Every line from the opening of the records to the line with "Lt. Mardall enlisted" should be restated exactly, with both ends included and the pictures left out.

Collected data
________________________

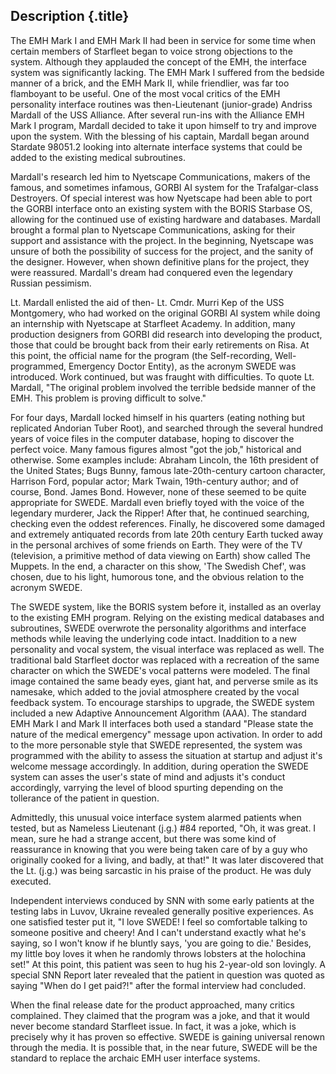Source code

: Description {.title}
-----------

The EMH Mark I and EMH Mark II had been in service for some time when certain members of Starfleet began to voice strong objections to the system. Although they applauded the concept of the EMH, the interface system was significantly lacking. The EMH Mark I suffered from the bedside manner of a brick, and the EMH Mark II, while friendlier, was far too flamboyant to be useful. One of the most vocal critics of the EMH personality interface routines was then-Lieutenant (junior-grade)
Andriss Mardall of the USS Alliance. After several run-ins with the Alliance EMH Mark I program, Mardall decided to take it upon himself to try and improve upon the system. With the blessing of his captain, Mardall began around Stardate 98051.2 looking into alternate interface systems that could be added to the existing medical subroutines.

Mardall's research led him to Nyetscape Communications, makers of the famous, and sometimes infamous, GORBI AI system for the Trafalgar-class Destroyers. Of special interest was how Nyetscape had been able to port the GORBI interface onto an existing system with the BORIS Starbase OS, allowing for the continued use of existing hardware and databases. Mardall brought a formal plan to Nyetscape Communications, asking for their support and assistance with the project. In the beginning, Nyetscape was unsure of both the possibility of success for the project, and the sanity of the designer. However, when shown definitive plans for the project, they were reassured. Mardall's dream had conquered even the legendary Russian pessimism.

Lt. Mardall enlisted the aid of then- Lt. Cmdr. Murri Kep of the USS Montgomery, who had worked on the original GORBI AI system while doing an internship with Nyetscape at Starfleet Academy. In addition, many production designers from GORBI did research into developing the product, those that could be brought back from their early retirements on Risa. At this point, the official name for the program (the Self-recording, Well-programmed, Emergency Doctor Entity), as the acronym SWEDE was introduced. Work continued, but was fraught with difficulties. To quote Lt. Mardall, "The original problem involved the terrible bedside manner of the EMH. This problem is proving difficult to solve."

For four days, Mardall locked himself in his quarters (eating nothing but replicated Andorian Tuber Root), and searched through the several hundred years of voice files in the computer database, hoping to discover the perfect voice. Many famous figures almost "got the job," historical and otherwise. Some examples include: Abraham Lincoln, the 16th president of the United States; Bugs Bunny, famous late-20th-century cartoon character, Harrison Ford, popular actor; Mark Twain, 19th-century author; and of course, Bond. James Bond. However, none of these seemed to be quite appropriate for SWEDE. Mardall even briefly toyed with the voice of the legendary murderer, Jack the Ripper!
After that, he continued searching, checking even the oddest references. Finally, he discovered some damaged and extremely antiquated records from late 20th century Earth tucked away in the personal archives of some friends on Earth. They were of the TV (television, a primitive method of data viewing on Earth) show called The Muppets. In the end, a character on this show, 'The Swedish Chef', was chosen, due to his light, humorous tone, and the obvious relation to the acronym SWEDE.

The SWEDE system, like the BORIS system before it, installed as an overlay to the existing EMH program. Relying on the existing medical databases and subroutines, SWEDE overwrote the personality algorithms and interface methods while leaving the underlying code intact. Inaddition to a new personality and vocal system, the visual interface was replaced as well. The traditional bald Starfleet doctor was replaced with a recreation of the same character on which the SWEDE's vocal patterns were modeled. The final image contained the same beady eyes, giant hat, and perverse smile as its namesake, which added to the jovial atmosphere created by the vocal feedback system. To encourage starships to upgrade, the SWEDE system included a new Adaptive Announcement Algorithm (AAA). The standard EMH Mark I and Mark II interfaces both used a standard "Please state the nature of the medical emergency" message upon activation. In order to add to the more personable style that SWEDE represented, the system was programmed with the ability to assess the situation at startup and adjust it's welcome message accordingly. In addition, during operation the SWEDE system can asses the user's state of mind and adjusts it's conduct accordingly, varrying the level of blood spurting depending on the tollerance of the patient in question.

Admittedly, this unusual voice interface system alarmed patients when tested, but as Nameless Lieutenant (j.g.) \#84 reported, "Oh, it was great. I mean, sure he had a strange accent, but there was some kind of reassurance in knowing that you were being taken care of by a guy who originally cooked for a living, and badly, at that!" It was later discovered that the Lt. (j.g.) was being sarcastic in his praise of the product. He was duly executed.

Independent interviews conduced by SNN with some early patients at the testing labs in Luvov, Ukraine revealed generally positive experiences. As one satisfied tester put it, "I love SWEDE! I feel so comfortable talking to someone positive and cheery! And I can't understand exactly what he's saying, so I won't know if he bluntly says, 'you are going to die.' Besides, my little boy loves it when he randomly throws lobsters at the holochina set!" At this point, this patient was seen to hug his 2-year-old son lovingly. A special SNN Report later revealed that the patient in question was quoted as saying "When do I get paid?!" after the formal interview had concluded.

When the final release date for the product approached, many critics complained. They claimed that the program was a joke, and that it would never become standard Starfleet issue. In fact, it was a joke, which is precisely why it has proven so effective. SWEDE is gaining universal renown through the media. It is possible that, in the near future, SWEDE will be the standard to replace the archaic EMH user interface systems.


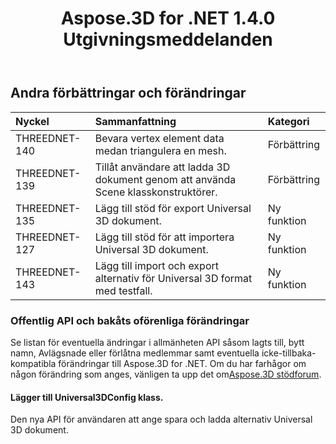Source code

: ﻿---
title: Aspose.3D for .NET 1.4.0 Utgivningsmeddelanden
type: docs
weight: 90
url: /sv/net/aspose-3d-for-net-1-4-0-release-notes/
---
## **Andra förbättringar och förändringar**

|**Nyckel** |**Sammanfattning** |**Kategori** |
|:- |:- |:- |
|THREEDNET-140 |Bevara vertex element data medan triangulera en mesh.|Förbättring|
|THREEDNET-139 |Tillåt användare att ladda 3D dokument genom att använda Scene klasskonstruktörer.|Förbättring|
|THREEDNET-135 |Lägg till stöd för export Universal 3D dokument.|Ny funktion|
|THREEDNET-127 |Lägg till stöd för att importera Universal 3D dokument.|Ny funktion|
|THREEDNET-143 |Lägg till import och export alternativ för Universal 3D format med testfall.|Ny funktion|
### **Offentlig API och bakåts oförenliga förändringar**
Se listan för eventuella ändringar i allmänheten API såsom lagts till, bytt namn, Avlägsnade eller förlåtna medlemmar samt eventuella icke-tillbaka-kompatibla förändringar till Aspose.3D for .NET. Om du har farhågor om någon förändring som anges, vänligen ta upp det om[Aspose.3D stödforum](https://forum.aspose.com/c/3d/18).
#### **Lägger till Universal3DConfig klass.**
Den nya API för användaren att ange spara och ladda alternativ Universal 3D dokument.
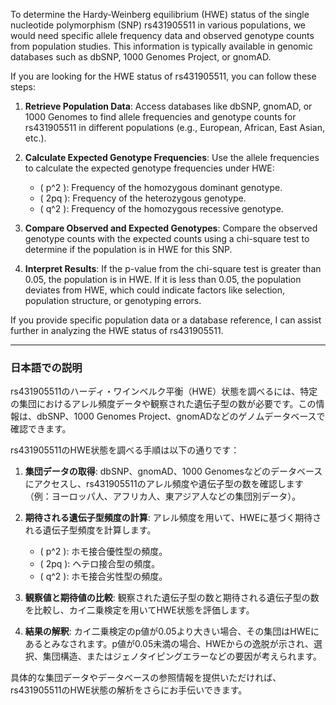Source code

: To determine the Hardy-Weinberg equilibrium (HWE) status of the single nucleotide polymorphism (SNP) rs431905511 in various populations, we would need specific allele frequency data and observed genotype counts from population studies. This information is typically available in genomic databases such as dbSNP, 1000 Genomes Project, or gnomAD.

If you are looking for the HWE status of rs431905511, you can follow these steps:

1. **Retrieve Population Data**: Access databases like dbSNP, gnomAD, or 1000 Genomes to find allele frequencies and genotype counts for rs431905511 in different populations (e.g., European, African, East Asian, etc.).

2. **Calculate Expected Genotype Frequencies**: Use the allele frequencies to calculate the expected genotype frequencies under HWE:
   - \( p^2 \): Frequency of the homozygous dominant genotype.
   - \( 2pq \): Frequency of the heterozygous genotype.
   - \( q^2 \): Frequency of the homozygous recessive genotype.

3. **Compare Observed and Expected Genotypes**: Compare the observed genotype counts with the expected counts using a chi-square test to determine if the population is in HWE for this SNP.

4. **Interpret Results**: If the p-value from the chi-square test is greater than 0.05, the population is in HWE. If it is less than 0.05, the population deviates from HWE, which could indicate factors like selection, population structure, or genotyping errors.

If you provide specific population data or a database reference, I can assist further in analyzing the HWE status of rs431905511.

---

### 日本語での説明

rs431905511のハーディ・ワインベルク平衡（HWE）状態を調べるには、特定の集団におけるアレル頻度データや観察された遺伝子型の数が必要です。この情報は、dbSNP、1000 Genomes Project、gnomADなどのゲノムデータベースで確認できます。

rs431905511のHWE状態を調べる手順は以下の通りです：

1. **集団データの取得**: dbSNP、gnomAD、1000 Genomesなどのデータベースにアクセスし、rs431905511のアレル頻度や遺伝子型の数を確認します（例：ヨーロッパ人、アフリカ人、東アジア人などの集団別データ）。

2. **期待される遺伝子型頻度の計算**: アレル頻度を用いて、HWEに基づく期待される遺伝子型頻度を計算します。
   - \( p^2 \): ホモ接合優性型の頻度。
   - \( 2pq \): ヘテロ接合型の頻度。
   - \( q^2 \): ホモ接合劣性型の頻度。

3. **観察値と期待値の比較**: 観察された遺伝子型の数と期待される遺伝子型の数を比較し、カイ二乗検定を用いてHWE状態を評価します。

4. **結果の解釈**: カイ二乗検定のp値が0.05より大きい場合、その集団はHWEにあるとみなされます。p値が0.05未満の場合、HWEからの逸脱が示され、選択、集団構造、またはジェノタイピングエラーなどの要因が考えられます。

具体的な集団データやデータベースの参照情報を提供いただければ、rs431905511のHWE状態の解析をさらにお手伝いできます。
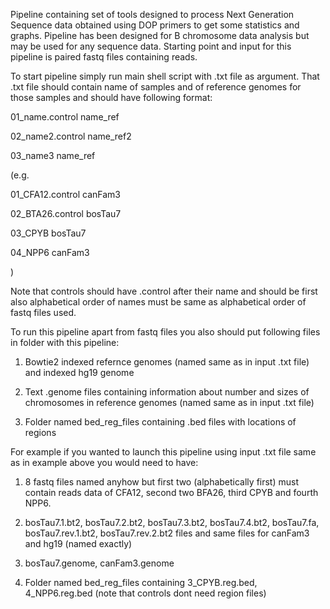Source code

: Pipeline containing set of tools designed to process Next Generation Sequence data obtained using DOP primers to get some statistics and graphs. Pipeline has been designed for B chromosome data analysis but may be used for any sequence data. Starting point and input for this pipeline is paired fastq files containing reads.

To start pipeline simply run main shell script with .txt file as argument. That .txt file should contain name of samples and of reference genomes for those samples and should have following format:

01_name.control name_ref

02_name2.control name_ref2

03_name3 name_ref

(e.g.

01_CFA12.control canFam3

02_BTA26.control bosTau7

03_CPYB bosTau7

04_NPP6 canFam3

)

Note that controls should have .control after their name and should be first also alphabetical order of names must be same as alphabetical order of fastq files used.

To run this pipeline apart from fastq files you also should put following files in folder with this pipeline:

1. Bowtie2 indexed refernce genomes (named same as in input .txt file) and indexed hg19 genome

2. Text .genome files containing information about number and sizes of chromosomes in reference genomes (named same as in input .txt file)
 
3. Folder named bed_reg_files containing .bed files with locations of regions

For example if you wanted to launch this pipeline using input .txt file same as in example above you would need to have:

1. 8 fastq files named anyhow but first two (alphabetically first) must contain reads data of CFA12, second two BFA26, third CPYB and fourth NPP6.

2. bosTau7.1.bt2, bosTau7.2.bt2, bosTau7.3.bt2, bosTau7.4.bt2, bosTau7.fa, bosTau7.rev.1.bt2, bosTau7.rev.2.bt2 files and same files for canFam3 and hg19 (named exactly)

3. bosTau7.genome, canFam3.genome

4. Folder named bed_reg_files containing 3_CPYB.reg.bed, 4_NPP6.reg.bed (note that controls dont need region files)

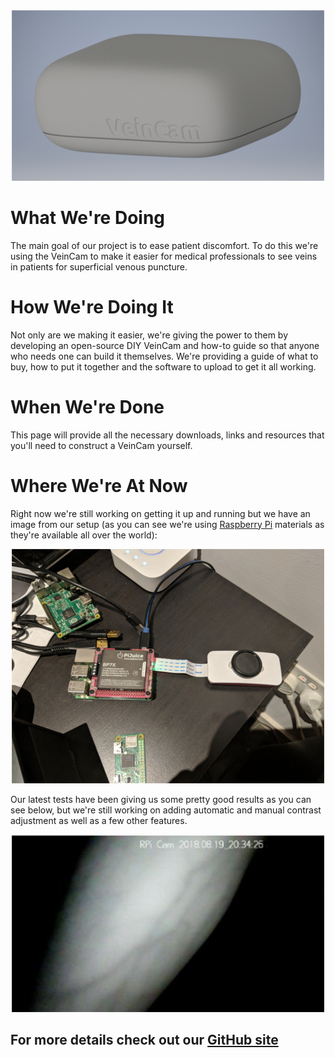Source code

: <div style="text-align:center"><img src ="images/design-images/side-render-1-crop.png" /></div>

# What We're Doing
The main goal of our project is to ease patient discomfort. To do this we're using the VeinCam to make it easier for medical professionals to see veins in patients for superficial venous puncture.

# How We're Doing It
Not only are we making it easier, we're giving the power to them by developing an open-source DIY VeinCam and how-to guide so that anyone who needs one can build it themselves. We're providing a guide of what to buy, how to put it together and the software to upload to get it all working.

# When We're Done
This page will provide all the necessary downloads, links and resources that you'll need to construct a VeinCam yourself.

# Where We're At Now
Right now we're still working on getting it up and running but we have an image from our setup (as you can see we're using [Raspberry Pi](https://www.raspberrypi.org/) materials as they're available all over the world):

<div style="text-align:center"><img src ="images/progress-images/milestone-1-hardware-small.jpg" /></div>

Our latest tests have been giving us some pretty good results as you can see below, but we're still working on adding automatic and manual contrast adjustment as well as a few other features.

<div style="text-align:center"><img src ="images/progress-images/test-stream-result-2.png" /></div>

## For more details check out our [GitHub site](https://github.com/chrisbodger/VeinCam)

________________________

Output for this task —
Source code

: Description {.title}
-----------

The EMH Mark I and EMH Mark II had been in service for some time when certain members of Starfleet began to voice strong objections to the system. Although they applauded the concept of the EMH, the interface system was significantly lacking. The EMH Mark I suffered from the bedside manner of a brick, and the EMH Mark II, while friendlier, was far too flamboyant to be useful. One of the most vocal critics of the EMH personality interface routines was then-Lieutenant (junior-grade)
Andriss Mardall of the USS Alliance. After several run-ins with the Alliance EMH Mark I program, Mardall decided to take it upon himself to try and improve upon the system. With the blessing of his captain, Mardall began around Stardate 98051.2 looking into alternate interface systems that could be added to the existing medical subroutines.

Mardall's research led him to Nyetscape Communications, makers of the famous, and sometimes infamous, GORBI AI system for the Trafalgar-class Destroyers. Of special interest was how Nyetscape had been able to port the GORBI interface onto an existing system with the BORIS Starbase OS, allowing for the continued use of existing hardware and databases. Mardall brought a formal plan to Nyetscape Communications, asking for their support and assistance with the project. In the beginning, Nyetscape was unsure of both the possibility of success for the project, and the sanity of the designer. However, when shown definitive plans for the project, they were reassured. Mardall's dream had conquered even the legendary Russian pessimism.

Lt. Mardall enlisted the aid of then- Lt. Cmdr. Murri Kep of the USS Montgomery, who had worked on the original GORBI AI system while doing an internship with Nyetscape at Starfleet Academy. In addition, many production designers from GORBI did research into developing the product, those that could be brought back from their early retirements on Risa. At this point, the official name for the program (the Self-recording, Well-programmed, Emergency Doctor Entity), as the acronym SWEDE was introduced. Work continued, but was fraught with difficulties. To quote Lt. Mardall, "The original problem involved the terrible bedside manner of the EMH. This problem is proving difficult to solve."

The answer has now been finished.